🤖 AI Summary
This work addresses the limitations of existing speech emotion modeling approaches, which typically rely on predefined categorical labels or low-dimensional continuous annotations and thus struggle to capture fine-grained emotional expressions or align with natural language. To overcome these challenges, the authors introduce AffectSpeech, a novel dataset featuring six-dimensional structured annotations—encompassing emotional valence, open-vocabulary descriptions, intensity, prosodic characteristics, salient segments, and semantic content. High-quality, diverse fine-grained labels are achieved through a human-in-the-loop pipeline that integrates algorithmic pre-annotation, generative descriptions from multiple large language models, and rigorous human validation.
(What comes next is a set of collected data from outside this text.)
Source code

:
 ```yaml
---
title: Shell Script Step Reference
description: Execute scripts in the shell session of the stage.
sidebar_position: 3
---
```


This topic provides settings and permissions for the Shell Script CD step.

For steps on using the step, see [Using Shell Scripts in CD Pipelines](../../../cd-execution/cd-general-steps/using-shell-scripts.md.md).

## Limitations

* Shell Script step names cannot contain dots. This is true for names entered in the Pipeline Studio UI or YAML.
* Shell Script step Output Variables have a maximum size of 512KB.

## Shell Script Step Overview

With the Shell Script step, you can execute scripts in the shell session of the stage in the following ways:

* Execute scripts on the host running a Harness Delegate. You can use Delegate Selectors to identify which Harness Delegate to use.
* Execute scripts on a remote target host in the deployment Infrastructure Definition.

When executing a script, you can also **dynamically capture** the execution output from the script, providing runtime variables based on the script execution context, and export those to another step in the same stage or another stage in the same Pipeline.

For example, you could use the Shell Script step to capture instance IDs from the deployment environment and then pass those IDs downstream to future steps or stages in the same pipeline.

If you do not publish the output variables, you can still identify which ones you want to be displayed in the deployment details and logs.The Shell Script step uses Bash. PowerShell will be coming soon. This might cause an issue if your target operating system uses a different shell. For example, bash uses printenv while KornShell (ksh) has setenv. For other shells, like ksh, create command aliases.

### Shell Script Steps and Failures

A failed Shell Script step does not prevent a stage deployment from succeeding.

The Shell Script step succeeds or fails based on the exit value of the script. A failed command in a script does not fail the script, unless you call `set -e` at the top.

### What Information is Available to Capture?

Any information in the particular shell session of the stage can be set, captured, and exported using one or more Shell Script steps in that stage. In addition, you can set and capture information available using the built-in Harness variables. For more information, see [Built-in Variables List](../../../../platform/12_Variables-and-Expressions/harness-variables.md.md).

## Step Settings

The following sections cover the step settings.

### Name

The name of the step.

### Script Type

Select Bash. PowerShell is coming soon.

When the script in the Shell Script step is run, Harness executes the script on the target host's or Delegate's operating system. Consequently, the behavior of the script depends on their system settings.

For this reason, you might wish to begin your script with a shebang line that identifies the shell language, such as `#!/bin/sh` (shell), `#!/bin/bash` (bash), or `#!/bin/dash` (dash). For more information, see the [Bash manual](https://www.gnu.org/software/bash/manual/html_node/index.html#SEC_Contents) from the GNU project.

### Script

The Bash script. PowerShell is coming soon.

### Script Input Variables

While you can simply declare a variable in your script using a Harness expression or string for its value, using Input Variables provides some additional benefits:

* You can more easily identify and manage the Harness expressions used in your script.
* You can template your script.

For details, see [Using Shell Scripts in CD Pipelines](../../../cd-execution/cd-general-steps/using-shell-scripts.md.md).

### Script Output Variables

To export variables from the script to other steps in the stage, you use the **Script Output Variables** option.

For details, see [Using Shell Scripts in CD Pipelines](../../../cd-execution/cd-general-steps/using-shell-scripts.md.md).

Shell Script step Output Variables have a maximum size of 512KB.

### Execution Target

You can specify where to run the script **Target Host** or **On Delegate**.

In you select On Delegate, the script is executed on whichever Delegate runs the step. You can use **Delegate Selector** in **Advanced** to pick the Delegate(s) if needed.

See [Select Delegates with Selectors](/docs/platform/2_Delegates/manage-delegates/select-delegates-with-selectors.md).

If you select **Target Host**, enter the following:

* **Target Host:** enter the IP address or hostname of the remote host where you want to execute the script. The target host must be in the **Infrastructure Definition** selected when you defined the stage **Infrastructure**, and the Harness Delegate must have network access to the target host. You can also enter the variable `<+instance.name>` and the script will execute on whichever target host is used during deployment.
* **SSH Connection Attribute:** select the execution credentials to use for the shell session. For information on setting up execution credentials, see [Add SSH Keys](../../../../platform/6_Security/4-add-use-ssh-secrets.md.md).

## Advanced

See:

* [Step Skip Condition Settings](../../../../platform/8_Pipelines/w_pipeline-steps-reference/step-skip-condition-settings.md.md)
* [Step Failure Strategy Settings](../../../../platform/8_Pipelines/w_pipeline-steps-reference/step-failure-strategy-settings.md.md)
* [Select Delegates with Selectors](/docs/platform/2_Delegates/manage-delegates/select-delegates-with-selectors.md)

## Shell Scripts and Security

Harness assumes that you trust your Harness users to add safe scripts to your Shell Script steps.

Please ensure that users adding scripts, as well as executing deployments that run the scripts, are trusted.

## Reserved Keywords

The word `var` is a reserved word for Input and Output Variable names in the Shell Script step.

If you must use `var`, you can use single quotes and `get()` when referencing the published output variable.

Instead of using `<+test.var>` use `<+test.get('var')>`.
Models trained on AffectSpeech for speech emotion description and synthesis significantly outperform current state-of-the-art methods across multiple evaluation metrics.
📝 Abstract
Emotion is essential in spoken communication, yet most existing frameworks in speech emotion modeling rely on predefined categories or low-dimensional continuous attributes, which offer limited expressive capacity. Recent advances in speech emotion captioning and synthesis have shown that textual descriptions provide a more flexible and interpretable alternative for representing affective characteristics in speech. However, progress in this direction is hindered by the lack of an emotional speech dataset aligned with reliable and fine-grained natural language annotations. To tackle this, we introduce AffectSpeech, a large-scale corpus of human-recorded speech enriched with structured descriptions for fine-grained emotion analysis and generation. Each utterance is characterized across six complementary dimensions, including sentiment polarity, open-vocabulary emotion captions, intensity level, prosodic attributes, prominent segments, and semantic content, enabling multi-granular modeling of vocal expression. To balance annotation quality and scalability, we adopt a human-LLM collaborative annotation pipeline that integrates algorithmic pre-labeling, multi-LLM description generation, and human-in-the-loop verification. Furthermore, these annotations are reformulated into diverse descriptive styles to enhance linguistic diversity and reduce stylistic bias in downstream modeling. Experimental results on speech emotion captioning and synthesis demonstrate that models trained on AffectSpeech consistently achieve superior performance across multiple evaluation settings.